Material shown ▸
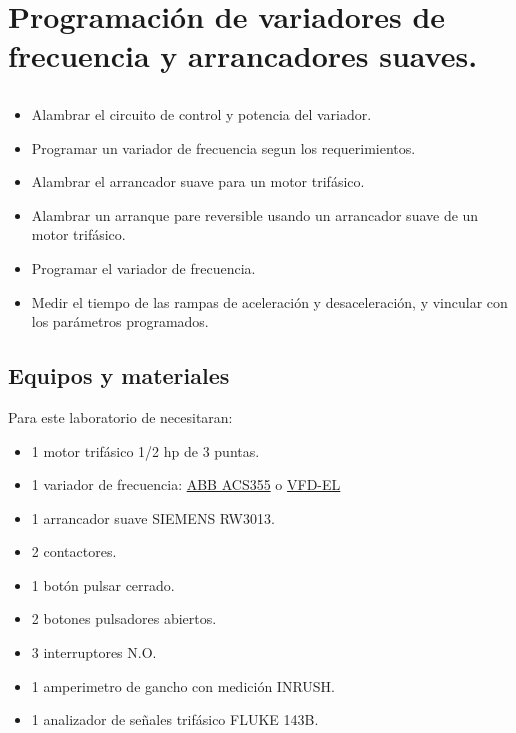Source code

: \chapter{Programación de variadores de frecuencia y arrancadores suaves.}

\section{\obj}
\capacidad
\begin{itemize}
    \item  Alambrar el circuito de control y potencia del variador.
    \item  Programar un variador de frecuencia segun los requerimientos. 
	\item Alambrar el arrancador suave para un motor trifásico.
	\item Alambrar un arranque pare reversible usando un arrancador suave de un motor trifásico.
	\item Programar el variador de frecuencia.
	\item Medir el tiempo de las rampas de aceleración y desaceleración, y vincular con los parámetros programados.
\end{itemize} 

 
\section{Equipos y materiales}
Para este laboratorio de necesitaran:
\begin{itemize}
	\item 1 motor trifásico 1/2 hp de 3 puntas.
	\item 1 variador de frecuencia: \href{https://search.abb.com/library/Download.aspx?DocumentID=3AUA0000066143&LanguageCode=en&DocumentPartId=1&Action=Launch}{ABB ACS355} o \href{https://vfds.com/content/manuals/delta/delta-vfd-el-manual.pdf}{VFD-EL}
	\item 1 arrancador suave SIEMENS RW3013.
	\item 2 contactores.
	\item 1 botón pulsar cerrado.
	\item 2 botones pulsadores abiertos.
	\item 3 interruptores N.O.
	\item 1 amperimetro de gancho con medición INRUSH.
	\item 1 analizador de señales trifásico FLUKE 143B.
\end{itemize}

What the task requires ▸ Of all the entries above, output exactly the lines between the one holding "de un motor trifásico." and the one holding "de 3 puntas.", inclusive.

Answer to the exercise ▸
	\item Alambrar un arranque pare reversible usando un arrancador suave de un motor trifásico.
	\item Programar el variador de frecuencia.
	\item Medir el tiempo de las rampas de aceleración y desaceleración, y vincular con los parámetros programados.
\end{itemize} 

 
\section{Equipos y materiales}
Para este laboratorio de necesitaran:
\begin{itemize}
	\item 1 motor trifásico 1/2 hp de 3 puntas.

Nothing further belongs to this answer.